Suhas Mallesh

Posted on Feb 25

Azure AI Search RAG with Terraform: Your First RAG Pipeline on Azure 🔍

#azure #terraform #devops #ai

Azure's RAG pattern connects Blob Storage, AI Search, and OpenAI in a single API call. Terraform provisions the search service and storage. The "On Your Data" API handles the rest.

You have an Azure OpenAI endpoint answering general questions. Ask it about your company's internal docs and it hallucinates. RAG fixes this by grounding model responses in your actual data.

Azure's RAG architecture connects three services: Blob Storage holds your documents, Azure AI Search indexes them with vector and keyword search, and Azure OpenAI's "On Your Data" feature ties it all together in a single API call. You don't build a retrieval pipeline - you tell the chat completions API where your search index is, and Azure handles intent extraction, retrieval, reranking, and generation.

Terraform provisions the infrastructure. The portal or SDK handles index creation and data ingestion. 🎯

🏗️ Architecture Overview

┌──────────────┐     ┌──────────────┐     ┌──────────────────┐
│  Blob        │────>│  Azure AI    │────>│ Azure OpenAI     │
│  Storage     │     │  Search      │     │ "On Your Data"   │
│  (Documents) │     │  (Index)     │     │ (Chat + Retrieve)│
└──────────────┘     └──────────────┘     └──────────────────┘

Data flow: Documents in Blob Storage are indexed by Azure AI Search with integrated vectorization (AI Search calls the embedding model for you). At query time, the chat completions API with a data source parameter handles the full RAG pipeline - intent extraction, search, reranking, and generation.

📦 Step 1: Blob Storage for Documents

This container holds your source documents - PDFs, Word docs, plain text, HTML:

# rag/storage.tf

resource "azurerm_storage_account" "rag_docs" {
  name                     = "${var.environment}ragdocs"
  resource_group_name      = var.resource_group_name
  location                 = var.location
  account_tier             = "Standard"
  account_replication_type = "LRS"
  min_tls_version          = "TLS1_2"

  tags = {
    Environment = var.environment
    Purpose     = "rag-document-source"
  }
}

resource "azurerm_storage_container" "documents" {
  name                  = "documents"
  storage_account_id    = azurerm_storage_account.rag_docs.id
  container_access_type = "private"
}

🔍 Step 2: Azure AI Search Service

The search service is the vector store and retrieval engine. Terraform provisions the service. Index creation and data ingestion happen via the portal or REST API:

# rag/search.tf

resource "azurerm_search_service" "rag" {
  name                = "${var.environment}-rag-search"
  resource_group_name = var.resource_group_name
  location            = var.location
  sku                 = var.search_sku

  replica_count   = var.environment == "prod" ? 2 : 1
  partition_count = 1

  semantic_search_sku = var.environment == "prod" ? "standard" : "free"

  identity {
    type = "SystemAssigned"
  }

  tags = {
    Environment = var.environment
    Purpose     = "rag-vector-search"
  }
}

SKU selection matters:

SKU	Vector Search	Semantic Ranker	Storage	Best For
free	Yes (small)	Free tier	50 MB	Prototyping
basic	Yes	Free tier	2 GB	Dev/test
standard	Yes	Standard tier	25 GB+	Production

Semantic ranker is Azure's key RAG quality differentiator. It reranks search results using a deep learning model, significantly improving retrieval relevance. The free tier allows 1,000 queries/month.

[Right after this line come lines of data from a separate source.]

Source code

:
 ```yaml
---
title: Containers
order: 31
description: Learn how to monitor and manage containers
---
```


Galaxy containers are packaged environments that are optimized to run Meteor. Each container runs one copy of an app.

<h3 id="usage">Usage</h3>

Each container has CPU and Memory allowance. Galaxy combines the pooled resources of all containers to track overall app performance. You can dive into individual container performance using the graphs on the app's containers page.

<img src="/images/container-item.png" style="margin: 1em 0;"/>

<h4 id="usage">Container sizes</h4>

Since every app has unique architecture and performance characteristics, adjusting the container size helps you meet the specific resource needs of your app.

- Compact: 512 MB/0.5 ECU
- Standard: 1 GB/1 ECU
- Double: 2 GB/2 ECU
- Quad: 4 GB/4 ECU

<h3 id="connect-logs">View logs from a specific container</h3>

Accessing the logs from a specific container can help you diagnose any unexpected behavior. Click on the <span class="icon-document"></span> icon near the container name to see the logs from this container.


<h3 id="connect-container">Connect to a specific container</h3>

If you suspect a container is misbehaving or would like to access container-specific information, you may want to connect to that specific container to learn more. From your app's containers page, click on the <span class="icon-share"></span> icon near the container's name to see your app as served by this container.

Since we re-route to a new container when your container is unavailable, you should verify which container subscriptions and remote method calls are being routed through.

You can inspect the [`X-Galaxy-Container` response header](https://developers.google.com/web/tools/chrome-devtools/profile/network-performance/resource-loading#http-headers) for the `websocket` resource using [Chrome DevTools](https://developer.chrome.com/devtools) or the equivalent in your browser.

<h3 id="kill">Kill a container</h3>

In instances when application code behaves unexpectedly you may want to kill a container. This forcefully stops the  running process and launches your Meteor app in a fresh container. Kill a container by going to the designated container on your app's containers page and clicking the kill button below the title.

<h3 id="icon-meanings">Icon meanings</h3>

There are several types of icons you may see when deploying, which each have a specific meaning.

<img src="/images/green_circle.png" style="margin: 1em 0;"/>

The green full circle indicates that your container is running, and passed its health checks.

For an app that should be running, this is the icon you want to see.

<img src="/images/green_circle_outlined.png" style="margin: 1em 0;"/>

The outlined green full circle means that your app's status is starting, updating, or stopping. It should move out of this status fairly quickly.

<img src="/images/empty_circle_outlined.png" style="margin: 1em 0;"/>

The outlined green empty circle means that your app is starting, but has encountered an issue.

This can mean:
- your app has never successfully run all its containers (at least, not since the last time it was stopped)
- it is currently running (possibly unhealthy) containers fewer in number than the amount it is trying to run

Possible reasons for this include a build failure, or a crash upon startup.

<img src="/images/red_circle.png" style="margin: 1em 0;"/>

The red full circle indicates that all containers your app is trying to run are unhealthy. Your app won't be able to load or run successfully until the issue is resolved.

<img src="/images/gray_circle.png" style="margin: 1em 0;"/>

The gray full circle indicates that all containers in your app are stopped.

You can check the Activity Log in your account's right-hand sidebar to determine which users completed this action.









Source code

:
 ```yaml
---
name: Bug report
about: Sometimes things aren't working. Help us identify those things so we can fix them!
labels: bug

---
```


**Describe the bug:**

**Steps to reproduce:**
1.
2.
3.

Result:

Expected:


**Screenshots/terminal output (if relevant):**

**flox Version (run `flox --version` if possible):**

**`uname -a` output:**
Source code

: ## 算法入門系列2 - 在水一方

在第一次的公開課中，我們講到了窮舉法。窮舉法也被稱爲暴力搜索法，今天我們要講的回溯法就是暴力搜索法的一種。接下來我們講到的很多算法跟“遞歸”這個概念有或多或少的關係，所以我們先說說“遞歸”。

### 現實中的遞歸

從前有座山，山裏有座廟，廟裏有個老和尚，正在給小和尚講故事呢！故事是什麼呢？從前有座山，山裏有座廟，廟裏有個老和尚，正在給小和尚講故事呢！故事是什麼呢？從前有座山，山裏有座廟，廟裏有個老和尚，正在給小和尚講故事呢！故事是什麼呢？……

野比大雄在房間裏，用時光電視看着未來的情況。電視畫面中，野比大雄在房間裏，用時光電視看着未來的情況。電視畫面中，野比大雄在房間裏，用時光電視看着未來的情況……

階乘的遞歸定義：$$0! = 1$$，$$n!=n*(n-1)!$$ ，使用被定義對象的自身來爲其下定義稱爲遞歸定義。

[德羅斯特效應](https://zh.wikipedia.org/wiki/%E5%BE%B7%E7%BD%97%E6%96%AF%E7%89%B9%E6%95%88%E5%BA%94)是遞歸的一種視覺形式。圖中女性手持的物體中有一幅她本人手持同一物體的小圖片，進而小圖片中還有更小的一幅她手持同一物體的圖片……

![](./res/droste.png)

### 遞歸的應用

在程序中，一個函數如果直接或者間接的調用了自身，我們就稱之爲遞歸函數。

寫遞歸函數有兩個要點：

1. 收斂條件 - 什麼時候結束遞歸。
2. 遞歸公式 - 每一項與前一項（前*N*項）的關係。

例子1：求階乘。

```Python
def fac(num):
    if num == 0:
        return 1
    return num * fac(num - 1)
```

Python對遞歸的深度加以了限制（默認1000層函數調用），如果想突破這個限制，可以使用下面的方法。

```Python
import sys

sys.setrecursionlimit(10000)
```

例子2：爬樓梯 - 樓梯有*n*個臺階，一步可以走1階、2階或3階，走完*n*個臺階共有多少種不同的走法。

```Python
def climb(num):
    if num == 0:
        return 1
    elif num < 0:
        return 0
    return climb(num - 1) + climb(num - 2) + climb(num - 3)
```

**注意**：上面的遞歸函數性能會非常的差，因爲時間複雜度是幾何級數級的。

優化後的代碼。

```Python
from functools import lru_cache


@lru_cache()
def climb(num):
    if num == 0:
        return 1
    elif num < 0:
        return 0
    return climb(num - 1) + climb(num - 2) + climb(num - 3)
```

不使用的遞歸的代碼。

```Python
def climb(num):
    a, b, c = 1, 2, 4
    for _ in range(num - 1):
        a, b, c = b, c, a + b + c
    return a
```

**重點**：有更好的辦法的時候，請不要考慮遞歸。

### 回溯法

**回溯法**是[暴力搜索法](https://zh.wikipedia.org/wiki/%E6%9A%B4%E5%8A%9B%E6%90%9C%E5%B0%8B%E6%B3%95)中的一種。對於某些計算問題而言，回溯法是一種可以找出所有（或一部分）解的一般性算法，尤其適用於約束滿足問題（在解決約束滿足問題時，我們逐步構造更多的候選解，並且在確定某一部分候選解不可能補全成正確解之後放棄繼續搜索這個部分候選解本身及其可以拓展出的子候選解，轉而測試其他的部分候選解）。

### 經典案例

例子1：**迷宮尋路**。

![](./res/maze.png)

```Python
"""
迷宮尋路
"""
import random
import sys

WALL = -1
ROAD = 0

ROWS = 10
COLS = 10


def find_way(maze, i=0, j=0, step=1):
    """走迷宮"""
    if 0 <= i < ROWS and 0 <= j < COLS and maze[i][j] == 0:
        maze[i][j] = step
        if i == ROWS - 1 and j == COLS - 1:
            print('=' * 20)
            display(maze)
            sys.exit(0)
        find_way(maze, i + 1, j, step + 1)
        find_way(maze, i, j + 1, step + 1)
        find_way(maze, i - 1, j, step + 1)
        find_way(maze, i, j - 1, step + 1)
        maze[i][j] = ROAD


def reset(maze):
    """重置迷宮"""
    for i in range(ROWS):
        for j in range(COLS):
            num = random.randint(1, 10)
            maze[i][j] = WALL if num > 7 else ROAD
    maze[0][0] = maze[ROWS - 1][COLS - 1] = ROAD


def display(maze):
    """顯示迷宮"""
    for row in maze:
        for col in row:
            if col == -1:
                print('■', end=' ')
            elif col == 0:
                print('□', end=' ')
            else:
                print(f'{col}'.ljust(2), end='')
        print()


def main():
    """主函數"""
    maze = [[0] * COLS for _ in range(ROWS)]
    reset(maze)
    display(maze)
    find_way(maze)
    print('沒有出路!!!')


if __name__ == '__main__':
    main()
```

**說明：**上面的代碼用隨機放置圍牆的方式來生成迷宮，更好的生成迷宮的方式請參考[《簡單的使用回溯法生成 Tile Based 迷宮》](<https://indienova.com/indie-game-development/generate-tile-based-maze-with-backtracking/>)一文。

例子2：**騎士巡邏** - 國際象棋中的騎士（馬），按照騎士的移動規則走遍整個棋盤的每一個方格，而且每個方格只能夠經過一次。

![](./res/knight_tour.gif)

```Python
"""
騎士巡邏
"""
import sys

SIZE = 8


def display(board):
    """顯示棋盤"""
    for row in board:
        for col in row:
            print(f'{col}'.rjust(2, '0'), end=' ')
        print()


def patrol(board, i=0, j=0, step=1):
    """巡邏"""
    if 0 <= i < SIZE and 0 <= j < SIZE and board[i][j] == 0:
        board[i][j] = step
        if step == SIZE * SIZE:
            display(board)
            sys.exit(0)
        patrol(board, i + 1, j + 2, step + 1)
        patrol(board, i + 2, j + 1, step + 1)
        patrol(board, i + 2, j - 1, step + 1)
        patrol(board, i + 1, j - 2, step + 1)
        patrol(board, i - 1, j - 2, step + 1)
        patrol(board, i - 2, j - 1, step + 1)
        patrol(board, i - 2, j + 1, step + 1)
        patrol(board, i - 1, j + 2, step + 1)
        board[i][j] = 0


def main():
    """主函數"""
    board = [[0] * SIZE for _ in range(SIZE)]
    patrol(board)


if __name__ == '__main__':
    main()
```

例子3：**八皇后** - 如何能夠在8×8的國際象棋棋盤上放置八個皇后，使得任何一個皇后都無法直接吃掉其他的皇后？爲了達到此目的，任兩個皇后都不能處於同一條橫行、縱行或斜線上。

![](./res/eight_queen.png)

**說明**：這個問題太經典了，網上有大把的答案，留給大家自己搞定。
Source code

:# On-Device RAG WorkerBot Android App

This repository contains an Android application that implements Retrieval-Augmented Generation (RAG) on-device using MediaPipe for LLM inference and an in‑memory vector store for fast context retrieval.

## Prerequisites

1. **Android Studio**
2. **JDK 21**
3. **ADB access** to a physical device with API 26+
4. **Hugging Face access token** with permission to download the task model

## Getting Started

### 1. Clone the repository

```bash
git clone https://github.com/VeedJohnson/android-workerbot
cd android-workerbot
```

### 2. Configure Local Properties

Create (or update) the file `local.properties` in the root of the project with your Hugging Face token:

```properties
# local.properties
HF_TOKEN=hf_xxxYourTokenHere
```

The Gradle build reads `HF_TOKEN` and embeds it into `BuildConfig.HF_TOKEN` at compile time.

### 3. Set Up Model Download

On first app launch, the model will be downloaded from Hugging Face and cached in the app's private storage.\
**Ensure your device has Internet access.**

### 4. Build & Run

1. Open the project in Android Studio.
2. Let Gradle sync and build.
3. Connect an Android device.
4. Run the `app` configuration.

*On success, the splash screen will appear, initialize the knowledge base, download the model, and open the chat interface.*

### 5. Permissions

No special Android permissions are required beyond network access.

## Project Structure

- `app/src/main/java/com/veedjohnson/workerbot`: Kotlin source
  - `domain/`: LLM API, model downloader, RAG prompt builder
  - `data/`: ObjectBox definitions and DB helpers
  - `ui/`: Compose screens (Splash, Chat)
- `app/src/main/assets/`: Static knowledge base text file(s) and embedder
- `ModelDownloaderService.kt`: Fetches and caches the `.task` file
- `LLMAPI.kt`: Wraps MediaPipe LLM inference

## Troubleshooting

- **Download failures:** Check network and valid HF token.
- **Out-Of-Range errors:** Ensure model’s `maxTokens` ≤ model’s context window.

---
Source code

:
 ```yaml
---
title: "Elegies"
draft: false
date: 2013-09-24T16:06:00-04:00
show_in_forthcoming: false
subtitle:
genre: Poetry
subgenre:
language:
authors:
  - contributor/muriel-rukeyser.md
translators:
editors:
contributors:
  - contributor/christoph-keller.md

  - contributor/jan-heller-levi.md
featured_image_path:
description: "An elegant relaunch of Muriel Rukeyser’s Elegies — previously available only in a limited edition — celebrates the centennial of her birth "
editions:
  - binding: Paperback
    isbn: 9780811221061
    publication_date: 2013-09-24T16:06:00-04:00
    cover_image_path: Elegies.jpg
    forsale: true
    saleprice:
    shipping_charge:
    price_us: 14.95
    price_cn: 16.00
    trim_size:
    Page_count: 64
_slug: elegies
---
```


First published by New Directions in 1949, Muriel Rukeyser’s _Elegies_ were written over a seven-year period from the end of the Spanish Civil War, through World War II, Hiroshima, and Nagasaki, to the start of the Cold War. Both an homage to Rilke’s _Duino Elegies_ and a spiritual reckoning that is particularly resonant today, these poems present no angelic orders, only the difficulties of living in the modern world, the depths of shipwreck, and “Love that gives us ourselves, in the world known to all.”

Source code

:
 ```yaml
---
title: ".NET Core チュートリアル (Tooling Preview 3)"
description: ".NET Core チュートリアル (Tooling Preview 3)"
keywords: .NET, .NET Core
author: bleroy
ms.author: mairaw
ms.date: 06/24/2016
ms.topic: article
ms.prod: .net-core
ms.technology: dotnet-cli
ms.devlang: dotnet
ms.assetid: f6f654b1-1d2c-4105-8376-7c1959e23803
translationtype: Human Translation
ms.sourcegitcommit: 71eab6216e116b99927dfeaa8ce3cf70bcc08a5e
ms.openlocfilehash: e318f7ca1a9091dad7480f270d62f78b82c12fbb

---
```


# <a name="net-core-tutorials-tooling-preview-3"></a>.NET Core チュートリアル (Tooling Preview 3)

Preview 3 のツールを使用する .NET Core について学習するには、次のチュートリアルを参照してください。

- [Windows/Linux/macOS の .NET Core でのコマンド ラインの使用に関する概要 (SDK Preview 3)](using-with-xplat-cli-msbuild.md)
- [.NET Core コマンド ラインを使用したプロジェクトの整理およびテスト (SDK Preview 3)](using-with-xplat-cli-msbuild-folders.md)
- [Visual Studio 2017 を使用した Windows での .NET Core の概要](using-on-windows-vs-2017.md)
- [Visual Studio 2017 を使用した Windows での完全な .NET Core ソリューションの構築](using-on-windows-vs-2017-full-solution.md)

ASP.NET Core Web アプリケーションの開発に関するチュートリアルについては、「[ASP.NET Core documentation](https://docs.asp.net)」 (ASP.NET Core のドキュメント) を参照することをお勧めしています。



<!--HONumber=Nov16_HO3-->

🤖 Step 3: Embedding Model Deployment

You need an embedding model for vectorization alongside your chat model. Add this to your cognitive account from Post 1:

# rag/embedding.tf

resource "azurerm_cognitive_deployment" "embedding" {
  name                 = "text-embedding-ada-002"
  cognitive_account_id = var.cognitive_account_id

  model {
    format  = "OpenAI"
    name    = "text-embedding-ada-002"
    version = "2"
  }

  sku {
    name     = "Standard"
    capacity = var.environment == "prod" ? 120 : 30
  }
}

🔑 Step 4: Role Assignments

The search service needs access to the storage account (to read documents) and the OpenAI account (to call the embedding model). Managed identity keeps this secure:

# rag/roles.tf

# AI Search reads documents from Blob Storage
resource "azurerm_role_assignment" "search_reads_storage" {
  scope                = azurerm_storage_account.rag_docs.id
  role_definition_name = "Storage Blob Data Reader"
  principal_id         = azurerm_search_service.rag.identity[0].principal_id
}

# AI Search calls the embedding model
resource "azurerm_role_assignment" "search_calls_openai" {
  scope                = var.cognitive_account_id
  role_definition_name = "Cognitive Services OpenAI User"
  principal_id         = azurerm_search_service.rag.identity[0].principal_id
}

# OpenAI reads from AI Search (for "On Your Data")
resource "azurerm_role_assignment" "openai_reads_search" {
  scope                = azurerm_search_service.rag.id
  role_definition_name = "Search Index Data Reader"
  principal_id         = var.cognitive_account_principal_id
}

This triangle of permissions is the most common source of "On Your Data" failures. All three role assignments must be in place before querying.

🔧 Step 5: Variables

# rag/variables.tf

variable "environment" { type = string }
variable "location" { type = string }
variable "resource_group_name" { type = string }
variable "cognitive_account_id" { type = string }
variable "cognitive_account_principal_id" { type = string }

variable "search_sku" {
  type    = string
  default = "basic"
}

Per-environment configs:

# environments/dev.tfvars
search_sku = "basic"

# environments/prod.tfvars
search_sku = "standard"

📊 Step 6: Create Index and Ingest Data

After Terraform deploys the infrastructure, create a search index and ingest documents. The easiest path is the Azure AI Foundry portal ("Add your data" flow), which handles chunking, embedding, and indexing automatically.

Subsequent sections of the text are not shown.